Many thanks in advance to anyone who can help us clarify these issues!

This is entirely based on the vendor of the application. There is no general guideline. If an application is built to run on RHEL, then it should work on Rocky Linux.

It is common for users to run something made for RHEL on Rocky Linux. However, it may not be “officially supported” by the vendor this way. For example, Oracle is known for not supporting anything other than RHEL or Oracle Linux for things such as WebLogic and Oracle DB, even though their applications will work just fine when the installer is provided a “switch” to allow unsupported distributions.

The bottom line: It is up to the customer to talk with the vendor to get that sort of “certified” support.

This is generally the case. Using postgresql as the example:

  • They provide packages they’ve built on Rocky Linux and not RHEL, but is presented to work on both. It will be supported by their community.
  • We (Rocky Linux) provide our own postgresql packages much like RHEL does, but there is no guarantee that the postgresql community will support it. You will, however, receive community support here.

There are many more examples, such as Oracle DB, IBM DB2 which are not part of our repositories and is up to the user to determine if the application will work and/or if it’s supported. In these cases, we recommend the user to reach out to their support contact with those vendors.

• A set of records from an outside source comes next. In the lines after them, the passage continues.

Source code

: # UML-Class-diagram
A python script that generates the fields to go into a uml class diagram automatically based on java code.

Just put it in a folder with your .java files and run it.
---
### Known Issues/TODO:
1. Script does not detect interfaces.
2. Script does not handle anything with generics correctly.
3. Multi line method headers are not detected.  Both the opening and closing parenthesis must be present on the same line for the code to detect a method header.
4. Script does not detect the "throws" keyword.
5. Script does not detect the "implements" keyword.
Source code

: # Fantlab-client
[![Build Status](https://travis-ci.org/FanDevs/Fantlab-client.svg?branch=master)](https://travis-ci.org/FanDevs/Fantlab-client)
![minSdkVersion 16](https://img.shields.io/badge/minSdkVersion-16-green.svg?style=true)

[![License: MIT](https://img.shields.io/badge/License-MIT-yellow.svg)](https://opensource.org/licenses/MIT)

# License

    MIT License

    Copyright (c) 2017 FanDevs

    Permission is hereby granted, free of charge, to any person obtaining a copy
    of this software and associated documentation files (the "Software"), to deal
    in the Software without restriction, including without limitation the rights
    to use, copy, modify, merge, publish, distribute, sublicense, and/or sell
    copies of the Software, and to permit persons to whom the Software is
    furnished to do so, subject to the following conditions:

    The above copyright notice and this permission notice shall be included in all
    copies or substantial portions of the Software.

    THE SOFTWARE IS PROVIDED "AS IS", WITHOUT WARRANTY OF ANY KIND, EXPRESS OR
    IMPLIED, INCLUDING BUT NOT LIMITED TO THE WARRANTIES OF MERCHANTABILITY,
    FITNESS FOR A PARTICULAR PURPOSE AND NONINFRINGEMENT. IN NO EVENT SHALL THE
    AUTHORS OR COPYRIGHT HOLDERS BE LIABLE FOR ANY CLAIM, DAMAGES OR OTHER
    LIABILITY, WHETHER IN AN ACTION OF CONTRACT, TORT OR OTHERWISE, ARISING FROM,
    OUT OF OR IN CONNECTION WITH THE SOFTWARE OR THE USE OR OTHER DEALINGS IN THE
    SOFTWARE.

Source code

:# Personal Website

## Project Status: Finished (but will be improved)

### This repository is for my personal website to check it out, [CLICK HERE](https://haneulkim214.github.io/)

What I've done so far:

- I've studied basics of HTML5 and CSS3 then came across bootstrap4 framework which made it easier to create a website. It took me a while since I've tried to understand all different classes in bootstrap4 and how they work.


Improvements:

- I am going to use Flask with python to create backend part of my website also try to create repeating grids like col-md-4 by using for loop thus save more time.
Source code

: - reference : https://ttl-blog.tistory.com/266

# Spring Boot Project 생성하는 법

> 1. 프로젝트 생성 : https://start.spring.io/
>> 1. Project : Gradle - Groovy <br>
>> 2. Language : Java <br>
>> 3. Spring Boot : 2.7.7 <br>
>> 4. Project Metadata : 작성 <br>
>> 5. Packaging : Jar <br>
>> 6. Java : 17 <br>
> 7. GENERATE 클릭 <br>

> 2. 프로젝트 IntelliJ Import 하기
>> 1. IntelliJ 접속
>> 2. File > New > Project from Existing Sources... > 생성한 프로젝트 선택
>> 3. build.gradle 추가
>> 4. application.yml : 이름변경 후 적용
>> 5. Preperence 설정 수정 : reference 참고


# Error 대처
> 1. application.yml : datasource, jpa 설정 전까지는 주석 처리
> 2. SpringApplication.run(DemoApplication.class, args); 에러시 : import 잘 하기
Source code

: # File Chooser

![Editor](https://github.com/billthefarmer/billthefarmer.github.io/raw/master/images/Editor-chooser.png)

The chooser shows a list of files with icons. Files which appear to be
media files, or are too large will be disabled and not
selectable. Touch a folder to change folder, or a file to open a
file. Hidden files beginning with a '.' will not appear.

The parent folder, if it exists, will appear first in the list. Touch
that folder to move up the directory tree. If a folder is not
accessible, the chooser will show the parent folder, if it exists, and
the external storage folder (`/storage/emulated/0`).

  • Whatever is in our repositories are supported by the community here. This means anything you see in dnf in our base repositories.
  • If a tool that is outside of our repositories is compatible with RHEL, it is likely compatible with Rocky Linux. We cannot guarantee this ourselves and it will be up to the individual user to assess this. If the tool is in our repositories, it will have community support here.
  • If a vendor declares any compatibility with Rocky Linux for an application that is outside of our repositories, then you will need to work with them for any kind of support.

There is no set of guidelines for what you’re asking for. It is up to the individual vendors to specify what they do and do not support when it comes to Rocky Linux.

Packages that we ship in our base repositories are community supported only; there is no “official” or “certified” support from the project. These packages may not be supported by their individual communities or vendors and it is up to the user to determine what works and does not work for them.